Ein Unfall Ende 2015 – ein Radfahrer fuhr sie ungebremst von hinten um – brachte Silke Schmidt aus dem Tritt. Die Sportlerin entschloss sich aufgrund der gesundheitlichen Probleme zu einer längeren Auszeit, schnürte erst im Sommer 2018 wieder die Laufschuhe. In diesem Jahr feierte sie ein starkes Comeback auf Wettkampf‑Ebene. Beim Wiedereinstieg auf der Bahn setzte sie am 10. Mai im niederländischen Zwolle mit der Zeit von 18:25,55 Minuten eine neue deutsche Bestleistung in der Altersklasse W 60 und feierte später den Titelgewinn bei der Deutschen Meisterschaft der Senioren in Leinefeld über diese Distanz. Nach ihrem Geburtstag Anfang August verbesserte die 60-Jährige in ihrer Altersklasse die Weltrekorde über die 3000 Meter und 5000 Meter sowie im Zehn-Kilometer-Straßenlauf und im Halbmarathon. Eine Leistung, die der DLV nun mit der Aufstellung für die Sportlerwahl würdigte.

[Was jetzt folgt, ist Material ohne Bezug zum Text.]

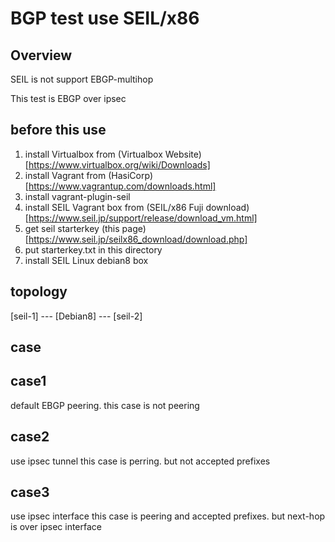 # BGP test use SEIL/x86


## Overview

SEIL is not support EBGP-multihop

This test is EBGP over ipsec


## before this use

1. install Virtualbox from (Virtualbox Website)[https://www.virtualbox.org/wiki/Downloads]
1. install Vagrant from (HasiCorp)[https://www.vagrantup.com/downloads.html]
1. install vagrant-plugin-seil
1. install SEIL Vagrant box from (SEIL/x86 Fuji download)[https://www.seil.jp/support/release/download_vm.html]
1. get seil starterkey (this page)[https://www.seil.jp/seilx86_download/download.php]
1. put starterkey.txt in this directory
1. install SEIL Linux debian8 box


## topology

[seil-1] --- [Debian8] --- [seil-2]


## case
## case1
default EBGP peering.
this case is not peering
## case2
use ipsec tunnel
this case is perring. but not accepted prefixes
## case3
use ipsec interface
this case is peering and accepted prefixes.
but next-hop is over ipsec interface

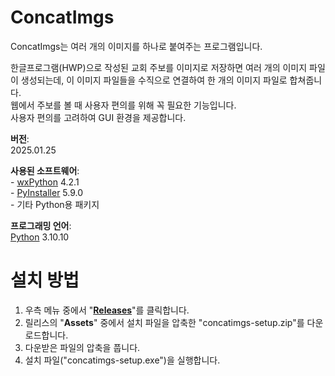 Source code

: # ConcatImgs
<p>ConcatImgs는 여러 개의 이미지를 하나로 붙여주는 프로그램입니다.
<p>한글프로그램(HWP)으로 작성된 교회 주보를 이미지로 저장하면 여러 개의 이미지 파일이 생성되는데, 이 이미지 파일들을 수직으로 연결하여 한 개의 이미지 파일로 합쳐줍니다.
<br>웹에서 주보를 볼 때 사용자 편의를 위해 꼭 필요한 기능입니다.  
<br>사용자 편의를 고려하여 GUI 환경을 제공합니다.

<p><strong>버전</strong>: 
<br>2025.01.25
<p><strong>사용된 소프트웨어</strong>: 
<br>- <a href="https://wxpython.org/">wxPython</a> 4.2.1
<br>- <a href="https://pyinstaller.org/">PyInstaller</a> 5.9.0  
<br>- 기타 Python용 패키지
<p><strong>프로그래밍 언어</strong>:
<br><a href="https://www.python.org/">Python</a> 3.10.10

# 설치 방법
<ol>
  <li>우측 메뉴 중에서 "<strong><a href="https://github.com/doriok-lab/concatimgs/releases">Releases</a></strong>"를 클릭합니다.</li>
  <li>릴리스의 "<strong>Assets</strong>" 중에서 설치 파일을 압축한 "concatimgs-setup.zip"를 다운로드합니다.</li>
  <li>다운받은 파일의 압축을 풉니다.</li>
  <li>설치 파일("concatimgs-setup.exe")을 실행합니다.</li>
</ol>
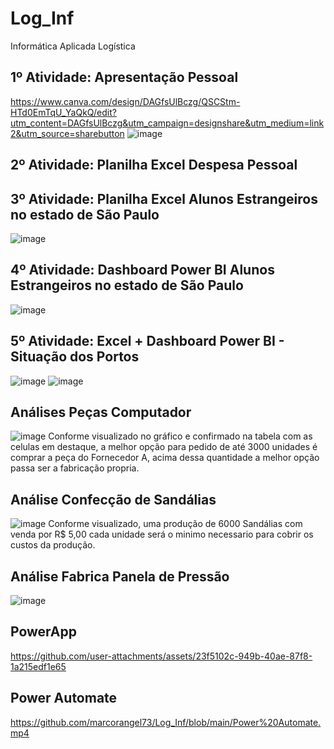 # Log_Inf
Informática Aplicada Logística

## 1º Atividade: Apresentação Pessoal
https://www.canva.com/design/DAGfsUlBczg/QSCStm-HTd0EmTqU_YaQkQ/edit?utm_content=DAGfsUlBczg&utm_campaign=designshare&utm_medium=link2&utm_source=sharebutton
![image](https://github.com/user-attachments/assets/16f179e9-ca82-4da5-a22c-566b84ea8efc)

## 2º Atividade: Planilha Excel Despesa Pessoal

## 3º Atividade: Planilha Excel Alunos Estrangeiros no estado de São Paulo
![image](https://github.com/user-attachments/assets/f00df99c-7b2c-4f7d-b8d7-c54030fc53d1)

## 4º Atividade: Dashboard Power BI Alunos Estrangeiros no estado de São Paulo
![image](https://github.com/user-attachments/assets/ae332413-771c-4f25-9c19-7a1f6bb1b41b)

## 5º Atividade: Excel + Dashboard Power BI - Situação dos Portos
![image](https://github.com/user-attachments/assets/33600766-de65-43aa-beda-1ebe4446baaf)
![image](https://github.com/user-attachments/assets/26dde0ef-0fe1-4cac-bc2a-21199ee07ae8)

## Análises Peças Computador
![image](https://github.com/user-attachments/assets/01b0b42f-cdee-4ae4-8361-5a42e299aa01)
Conforme visualizado no gráfico e confirmado na tabela com as celulas em destaque, a melhor opção para pedido de até 3000 unidades é comprar a peça do Fornecedor A, acima dessa quantidade a melhor opção passa ser a fabricação propria.

## Análise Confecção de Sandálias
![image](https://github.com/user-attachments/assets/a44b48d2-75ff-41f7-8669-979b0722a8aa)
Conforme visualizado, uma produção de 6000 Sandálias com venda por R$ 5,00 cada unidade será o minimo necessario para cobrir os custos da produção.

## Análise Fabrica Panela de Pressão
![image](https://github.com/user-attachments/assets/dd6fcd03-fb18-46e8-993b-dcb3787db4a2)

## PowerApp
https://github.com/user-attachments/assets/23f5102c-949b-40ae-87f8-1a215edf1e65

## Power Automate
https://github.com/marcorangel73/Log_Inf/blob/main/Power%20Automate.mp4
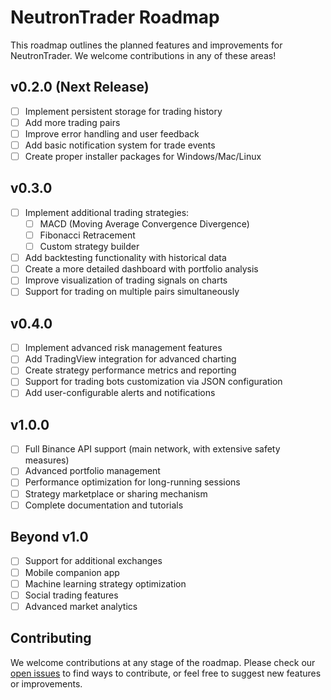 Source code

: # NeutronTrader Roadmap

This roadmap outlines the planned features and improvements for NeutronTrader. We welcome contributions in any of these areas!

## v0.2.0 (Next Release)
- [ ] Implement persistent storage for trading history
- [ ] Add more trading pairs
- [ ] Improve error handling and user feedback
- [ ] Add basic notification system for trade events
- [ ] Create proper installer packages for Windows/Mac/Linux

## v0.3.0
- [ ] Implement additional trading strategies:
  - [ ] MACD (Moving Average Convergence Divergence)
  - [ ] Fibonacci Retracement
  - [ ] Custom strategy builder
- [ ] Add backtesting functionality with historical data
- [ ] Create a more detailed dashboard with portfolio analysis
- [ ] Improve visualization of trading signals on charts
- [ ] Support for trading on multiple pairs simultaneously

## v0.4.0
- [ ] Implement advanced risk management features
- [ ] Add TradingView integration for advanced charting
- [ ] Create strategy performance metrics and reporting
- [ ] Support for trading bots customization via JSON configuration
- [ ] Add user-configurable alerts and notifications

## v1.0.0
- [ ] Full Binance API support (main network, with extensive safety measures)
- [ ] Advanced portfolio management
- [ ] Performance optimization for long-running sessions
- [ ] Strategy marketplace or sharing mechanism
- [ ] Complete documentation and tutorials

## Beyond v1.0
- [ ] Support for additional exchanges
- [ ] Mobile companion app
- [ ] Machine learning strategy optimization
- [ ] Social trading features
- [ ] Advanced market analytics

## Contributing

We welcome contributions at any stage of the roadmap. Please check our [open issues](https://github.com/yourusername/NeutronTrader/issues) to find ways to contribute, or feel free to suggest new features or improvements.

Sandra Pietschmann, Geschäftsführerin von Mettmann-Sport, macht aus ihrer Begeisterung keinen Hehl. „Es ist wunderschön, welche wundervollen Erfolge man erzielen kann, wenn man ein Leben lang Sport macht“, sagt sie und fügt hinzu: „Mit persönlicher Disziplin und Liebe zum Sport kann man Grenzen einreißen. Und es ist richtig toll, wenn so ein Gewächs aus unserem Verein kommt.“
Silke Schmidt, in Wuppertal geboren, zog im Alter von sechs Jahren mit ihren Eltern nach Mettmann. Einige Jahre später stellte ein Lehrer die ersten Weichen für die Leichtathletik-Karriere. „Du hast Talent – geh da mal hin“, sagte er und meinte damit den Sportverein Mettmanner TV, der später mit dem Mettmanner SC zu Mettmann-Sport fusionierte. Als Zwölfjährige begann Silke Schmidt mit dem Sprint. „Später habe ich auch Fünfkampf gemacht. Ich war eine gute Springerin, hatte große Sprungkraft“, erinnert sich Schmidt, 1,64 Meter groß, an die Anfänge zurück. Zugleich erkannte sie in jungen Jahren ihre Grenzen: „Über die 75 und 100 Meter war ich auf Kreisniveau gut, aber später stagnierte es.“ Statt weiter der Leichtathletik zu frönen, probierte Schmidt lieber andere Sportarten wie Tennis, Ballett oder Step Dance aus. „Wenn ich Musik höre, muss ich mich einfach bewegen – das mache ich gerne“, betont sie, stellt aber fest: „Da habe ich weniger Talent.“ Beim Laufen hingegen liefert sie Top-Leistungen.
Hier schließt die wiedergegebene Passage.